しかし、問題である部分は『自然に』という箇所であり、病者は自然に自己の健康を認識できないがゆえに悩み苦しんでいるはずである。
そこに、周囲ができることがある。
誰かが懊悩する時、たとえば「お前の自己責任である」などと言うことは論外である。しかし、同時に「そう、君は悪くない。Xが(Xには、苦悩する人の親や、生い立ち、いじめてくる人間、そういうものが入ることが多いようだ)全て悪い」といっても、さほど抜本的な解決にはならない(それでも自己責任呼ばわりするよりは害が少ないと思うが)
この場合、たいていは「誰かを責めても解決にはならない」、ではどうすればいいのか。
最善は、やはり「待つ」ことであると思う。ただし、いつ当人が快復しても良いように、彼/彼女の前途にある障害物をそっと取り除く。

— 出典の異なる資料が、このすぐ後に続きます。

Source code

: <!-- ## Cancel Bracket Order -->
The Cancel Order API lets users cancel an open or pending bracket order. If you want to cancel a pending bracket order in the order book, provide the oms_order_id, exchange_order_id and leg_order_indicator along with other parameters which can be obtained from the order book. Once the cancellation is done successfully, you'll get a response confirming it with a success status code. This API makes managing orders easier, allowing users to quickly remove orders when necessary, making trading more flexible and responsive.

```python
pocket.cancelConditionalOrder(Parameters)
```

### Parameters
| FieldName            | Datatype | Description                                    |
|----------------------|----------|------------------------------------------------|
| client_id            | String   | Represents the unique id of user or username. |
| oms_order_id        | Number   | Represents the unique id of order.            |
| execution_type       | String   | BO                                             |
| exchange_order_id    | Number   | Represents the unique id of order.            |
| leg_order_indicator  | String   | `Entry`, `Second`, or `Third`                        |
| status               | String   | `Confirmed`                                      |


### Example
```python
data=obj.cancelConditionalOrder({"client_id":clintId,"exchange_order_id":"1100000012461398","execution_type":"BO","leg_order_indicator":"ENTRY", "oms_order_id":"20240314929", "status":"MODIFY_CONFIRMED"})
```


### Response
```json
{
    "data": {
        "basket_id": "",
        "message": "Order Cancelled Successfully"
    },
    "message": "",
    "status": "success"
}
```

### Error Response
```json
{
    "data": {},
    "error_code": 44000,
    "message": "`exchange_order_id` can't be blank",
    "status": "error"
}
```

これは、周囲にとっては多大な負担を強いる方法かもしれない。
しかし、やはりこれが最善ではないだろうか。
病者に対して「『治る』ことを強いること」はほとんど耐え難いまでの苦痛である。そして、それは往々にして逆効果を生む。
待つことは、最善であり、そして唯一の途であろう。
だが、現実問題として待ってばかりいられない、と言ってしまう周囲の人も多い。だが、それは社会の問題であって、病者や「周囲」の問題ではない。
「待てる社会」は、やはり待望されるところであろう。